Doubt pours in when the things you want aren’t coming fast “enough”. Doubt suffocates when you have an off day. Doubt multiplies when you believe it. It brings its buddies wherever it goes: Fear and Imposter Syndrome and with them, Resistance and Anxiety and Depression. All of the baddies are buddies.
I had a case of the baddies this week. (I’ll post more about this fear of being messy and the need to be free later.) It came to a head yesterday in a pile of snotty tears and a disgust for everything my life “isn’t yet”.
This morning, throwing half of my hair into a sweat-slick scrunchi, I threw a glare my husband’s direction for informing me that “it’s July 2nd! We’re officially closer to 2050 than the year 2000!” So Rude of Him. My first instinct to was to lament about how little I’ve accomplished this year. He’s had a marvelous year. He’s come leaps and bounds in various aspects of his life, and I couldn’t be prouder of him. I still felt a little less-than-proud of myself. He corrected me.
So I suppose I’m here, now, to actually list out the things I’ve accomplished this year, to reflect on the things I’ve done, the things I am proud of, in hopes to shrug this doubt and fear and their bad friends from my shoulders.
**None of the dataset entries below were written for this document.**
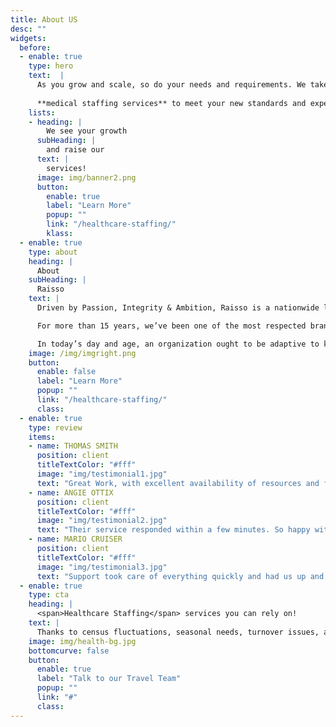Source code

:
 ```yaml
---
title: About US
desc: ""
widgets:
  before:
  - enable: true
    type: hero
    text:  |
      As you grow and scale, so do your needs and requirements. We take that into consideration and tailor our offering in    
      
      **medical staffing services** to meet your new standards and expectations while continuing to deliver a first-class employee experience.
    lists:
    - heading: |
        We see your growth
      subHeading: | 
        and raise our
      text: |
        services! 
      image: img/banner2.png
      button:
        enable: true
        label: "Learn More"
        popup: ""
        link: "/healthcare-staffing/"
        klass:
  - enable: true
    type: about
    heading: |
      About
    subHeading: | 
      Raisso
    text: |
      Driven by Passion, Integrity & Ambition, Raisso is a nationwide leader in healthcare staffing. Our core values encompassing Diversity, Cultures, Ideas, And Talent enable us to provide the most premium **medical staffing solutions** to both businesses and candidates.

      For more than 15 years, we’ve been one of the most respected brands in the staffing industry by preempting and skillfully fulfilling medical staffing needs of facilities in all 50 states through our nationwide network of adept and dedicated healthcare professionals. 

      In today’s day and age, an organization ought to be adaptive to keep up with the evolving needs of the environment. This becomes possible when organizations operate from a place of innovation and work towards problem solving; When the learning of individuals and of teams is harmonized. This is why adaptivity is prioritized here at Raisso. Feedback and reflection are part of our active learning processes. In doing so, we integrate the Guiding Principles in our day-to-day work.
    image: /img/imgright.png
    button:
      enable: false
      label: "Learn More"
      popup: ""
      link: "/healthcare-staffing/"
      class:
  - enable: true
    type: review
    items:
    - name: THOMAS SMITH
      position: client
      titleTextColor: "#fff"  
      image: "img/testimonial1.jpg"
      text: "Great Work, with excellent availability of resources and flexibility to personalize any type of website." 
    - name: ANGIE OTTIX
      position: client
      titleTextColor: "#fff"  
      image: "img/testimonial2.jpg"
      text: "Their service responded within a few minutes. So happy with this company and my customer loves it too! We will definitely use Raisoo again!" 
    - name: MARIO CRUISER
      position: client
      titleTextColor: "#fff"  
      image: "img/testimonial3.jpg"
      text: "Support took care of everything quickly and had us up and running within a few hours. Thank you so much for providing brilliant services. Highly recommended!" 
  - enable: true
    type: cta
    heading: | 
      <span>Healthcare Staffing</span> services you can rely on! 
    text: | 
      Thanks to census fluctuations, seasonal needs, turnover issues, and whatnot, **healthcare staffing** needs can arise anytime! That’s where our exceptionally trained travel nurses will come to the rescue!
    image: img/health-bg.jpg
    bottomcurve: false
    button:
      enable: true
      label: "Talk to our Travel Team"
      popup: ""
      link: "#"
      class:
---
```

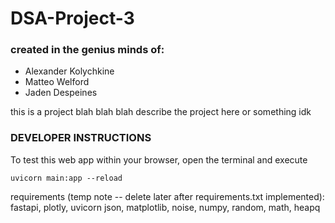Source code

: # DSA-Project-3
### created in the genius minds of:
* Alexander Kolychkine
* Matteo Welford
* Jaden Despeines

this is a project blah blah blah describe the project here or something idk

### DEVELOPER INSTRUCTIONS
To test this web app within your browser, open the terminal and execute
```
uvicorn main:app --reload
```

requirements (temp note -- delete later after requirements.txt implemented):
fastapi, plotly, uvicorn
json, matplotlib, noise, numpy, random, math, heapq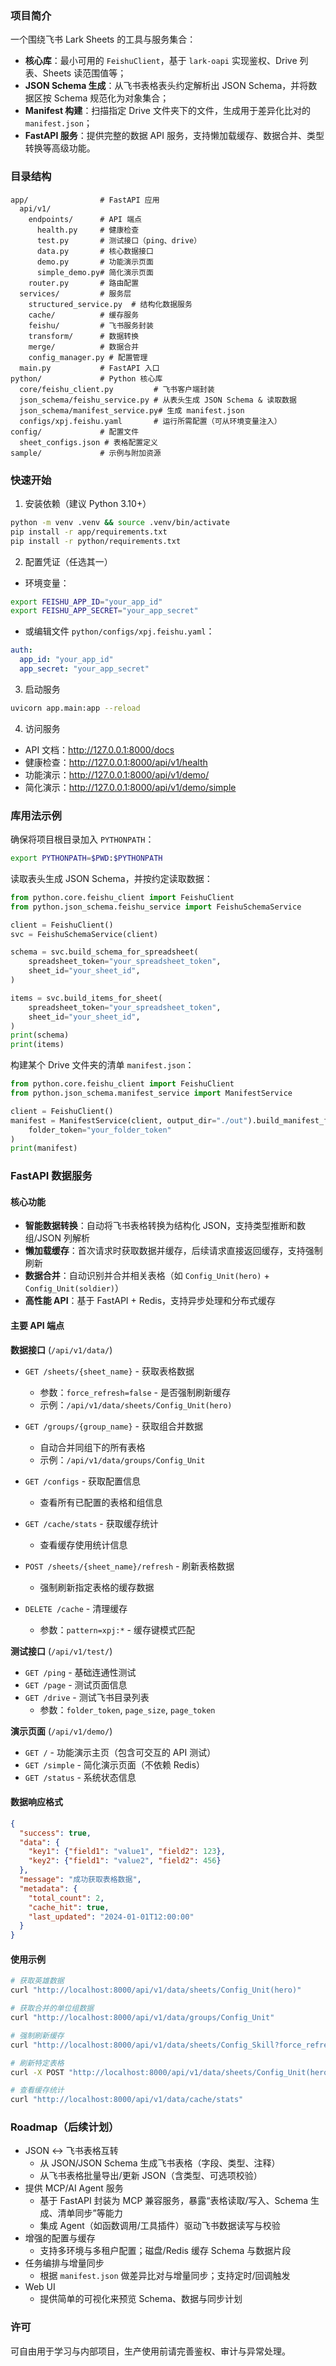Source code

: ### 项目简介

一个围绕飞书 Lark Sheets 的工具与服务集合：
- **核心库**：最小可用的 `FeishuClient`，基于 `lark-oapi` 实现鉴权、Drive 列表、Sheets 读范围值等；
- **JSON Schema 生成**：从飞书表格表头约定解析出 JSON Schema，并将数据区按 Schema 规范化为对象集合；
- **Manifest 构建**：扫描指定 Drive 文件夹下的文件，生成用于差异化比对的 `manifest.json`；
- **FastAPI 服务**：提供完整的数据 API 服务，支持懒加载缓存、数据合并、类型转换等高级功能。

### 目录结构

```
app/                # FastAPI 应用
  api/v1/
    endpoints/      # API 端点
      health.py     # 健康检查
      test.py       # 测试接口（ping、drive）
      data.py       # 核心数据接口
      demo.py       # 功能演示页面
      simple_demo.py# 简化演示页面
    router.py       # 路由配置
  services/         # 服务层
    structured_service.py  # 结构化数据服务
    cache/          # 缓存服务
    feishu/         # 飞书服务封装
    transform/      # 数据转换
    merge/          # 数据合并
    config_manager.py # 配置管理
  main.py           # FastAPI 入口
python/             # Python 核心库
  core/feishu_client.py         # 飞书客户端封装
  json_schema/feishu_service.py # 从表头生成 JSON Schema & 读取数据
  json_schema/manifest_service.py# 生成 manifest.json
  configs/xpj.feishu.yaml       # 运行所需配置（可从环境变量注入）
config/             # 配置文件
  sheet_configs.json # 表格配置定义
sample/             # 示例与附加资源
```

### 快速开始

1) 安装依赖（建议 Python 3.10+）

```bash
python -m venv .venv && source .venv/bin/activate
pip install -r app/requirements.txt
pip install -r python/requirements.txt
```

2) 配置凭证（任选其一）

- 环境变量：

```bash
export FEISHU_APP_ID="your_app_id"
export FEISHU_APP_SECRET="your_app_secret"
```

- 或编辑文件 `python/configs/xpj.feishu.yaml`：

```yaml
auth:
  app_id: "your_app_id"
  app_secret: "your_app_secret"
```

3) 启动服务

```bash
uvicorn app.main:app --reload
```

4) 访问服务

- API 文档：http://127.0.0.1:8000/docs
- 健康检查：http://127.0.0.1:8000/api/v1/health
- 功能演示：http://127.0.0.1:8000/api/v1/demo/
- 简化演示：http://127.0.0.1:8000/api/v1/demo/simple

### 库用法示例

确保将项目根目录加入 `PYTHONPATH`：

```bash
export PYTHONPATH=$PWD:$PYTHONPATH
```

读取表头生成 JSON Schema，并按约定读取数据：

```python
from python.core.feishu_client import FeishuClient
from python.json_schema.feishu_service import FeishuSchemaService

client = FeishuClient()
svc = FeishuSchemaService(client)

schema = svc.build_schema_for_spreadsheet(
    spreadsheet_token="your_spreadsheet_token",
    sheet_id="your_sheet_id",
)

items = svc.build_items_for_sheet(
    spreadsheet_token="your_spreadsheet_token",
    sheet_id="your_sheet_id",
)
print(schema)
print(items)
```

构建某个 Drive 文件夹的清单 `manifest.json`：

```python
from python.core.feishu_client import FeishuClient
from python.json_schema.manifest_service import ManifestService

client = FeishuClient()
manifest = ManifestService(client, output_dir="./out").build_manifest_for_folder(
    folder_token="your_folder_token"
)
print(manifest)
```

### FastAPI 数据服务

#### 核心功能

- **智能数据转换**：自动将飞书表格转换为结构化 JSON，支持类型推断和数组/JSON 列解析
- **懒加载缓存**：首次请求时获取数据并缓存，后续请求直接返回缓存，支持强制刷新
- **数据合并**：自动识别并合并相关表格（如 `Config_Unit(hero)` + `Config_Unit(soldier)`）
- **高性能 API**：基于 FastAPI + Redis，支持异步处理和分布式缓存

#### 主要 API 端点

**数据接口** (`/api/v1/data/`)

- `GET /sheets/{sheet_name}` - 获取表格数据
  - 参数：`force_refresh=false` - 是否强制刷新缓存
  - 示例：`/api/v1/data/sheets/Config_Unit(hero)`

- `GET /groups/{group_name}` - 获取组合并数据
  - 自动合并同组下的所有表格
  - 示例：`/api/v1/data/groups/Config_Unit`

- `GET /configs` - 获取配置信息
  - 查看所有已配置的表格和组信息

- `GET /cache/stats` - 获取缓存统计
  - 查看缓存使用统计信息

- `POST /sheets/{sheet_name}/refresh` - 刷新表格数据
  - 强制刷新指定表格的缓存数据

- `DELETE /cache` - 清理缓存
  - 参数：`pattern=xpj:*` - 缓存键模式匹配

**测试接口** (`/api/v1/test/`)

- `GET /ping` - 基础连通性测试
- `GET /page` - 测试页面信息  
- `GET /drive` - 测试飞书目录列表
  - 参数：`folder_token`, `page_size`, `page_token`

**演示页面** (`/api/v1/demo/`)

- `GET /` - 功能演示主页（包含可交互的 API 测试）
- `GET /simple` - 简化演示页面（不依赖 Redis）
- `GET /status` - 系统状态信息

#### 数据响应格式

```json
{
  "success": true,
  "data": {
    "key1": {"field1": "value1", "field2": 123},
    "key2": {"field1": "value2", "field2": 456}
  },
  "message": "成功获取表格数据",
  "metadata": {
    "total_count": 2,
    "cache_hit": true,
    "last_updated": "2024-01-01T12:00:00"
  }
}
```

#### 使用示例

```bash
# 获取英雄数据
curl "http://localhost:8000/api/v1/data/sheets/Config_Unit(hero)"

# 获取合并的单位组数据
curl "http://localhost:8000/api/v1/data/groups/Config_Unit"

# 强制刷新缓存
curl "http://localhost:8000/api/v1/data/sheets/Config_Skill?force_refresh=true"

# 刷新特定表格
curl -X POST "http://localhost:8000/api/v1/data/sheets/Config_Unit(hero)/refresh"

# 查看缓存统计
curl "http://localhost:8000/api/v1/data/cache/stats"
```

### Roadmap（后续计划）

- JSON ↔ 飞书表格互转
  - 从 JSON/JSON Schema 生成飞书表格（字段、类型、注释）
  - 从飞书表格批量导出/更新 JSON（含类型、可选项校验）
- 提供 MCP/AI Agent 服务
  - 基于 FastAPI 封装为 MCP 兼容服务，暴露“表格读取/写入、Schema 生成、清单同步”等能力
  - 集成 Agent（如函数调用/工具插件）驱动飞书数据读写与校验
- 增强的配置与缓存
  - 支持多环境与多租户配置；磁盘/Redis 缓存 Schema 与数据片段
- 任务编排与增量同步
  - 根据 `manifest.json` 做差异比对与增量同步；支持定时/回调触发
- Web UI
  - 提供简单的可视化来预览 Schema、数据与同步计划

### 许可

可自由用于学习与内部项目，生产使用前请完善鉴权、审计与异常处理。

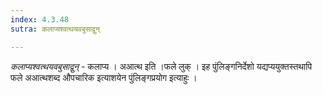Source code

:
 ```yaml
---
index: 4.3.48
sutra: कलाप्यश्वत्थयवबुसाद्वुन्

---
```

_कलाप्यश्वत्थयवबुसाद्वुन्_ - कलाप्य । अआत्थ इति ।फले लुक् । इह पुंलिङ्गनिर्देशो यद्यप्ययुक्तस्तथापि फले अआत्थशब्द औपचारिक इत्याशयेन पुंलिङ्गप्रयोग इत्याहुः ।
I’m sealing up the cracks of my house and filling the air with the perfume of hope and love, or however else to continue this metaphor.
✦ I wrote the rough draft of an entire book this year, a romance novel. It’s a second chance romance about two small town ranchers rekindling their feelings and fighting over their home. It means a lot to me. It always will.
✦ I remained disciplined. I worked on it every single day.
✦ I took it to Arizona with me and worked on it there for my Mom’s birthday. Arizona has become one of my happiest places.
✦ I took a Gothic Romance writing class with a good friend. It terrified me, and then it boosted my confidence in myself and my skills. I learned so much about the genre. It really got the wheels turning for all of the possibilities of what I could make.
✦ I went to Montana to visit my Grandma after my Grandpa’s passing. God, that woman is so strong. I admire her so much. I strive to have her strength.
✦ I finished my book in the San Francisco airport on my way there, and that’s a core memory I’ll never forget. I closed my document and rushed onto the plane and cried out the window for love and loss and strength and endurance and pride.
✦ I got to spend time squishing my nephews.
✦ I started my Substack! Having a space like this, a log for all of my thoughts, a time capsule from this point in my life has been something I’ve been wanting for years. I’m really proud of myself for sticking with it. I love this little piece of the internet.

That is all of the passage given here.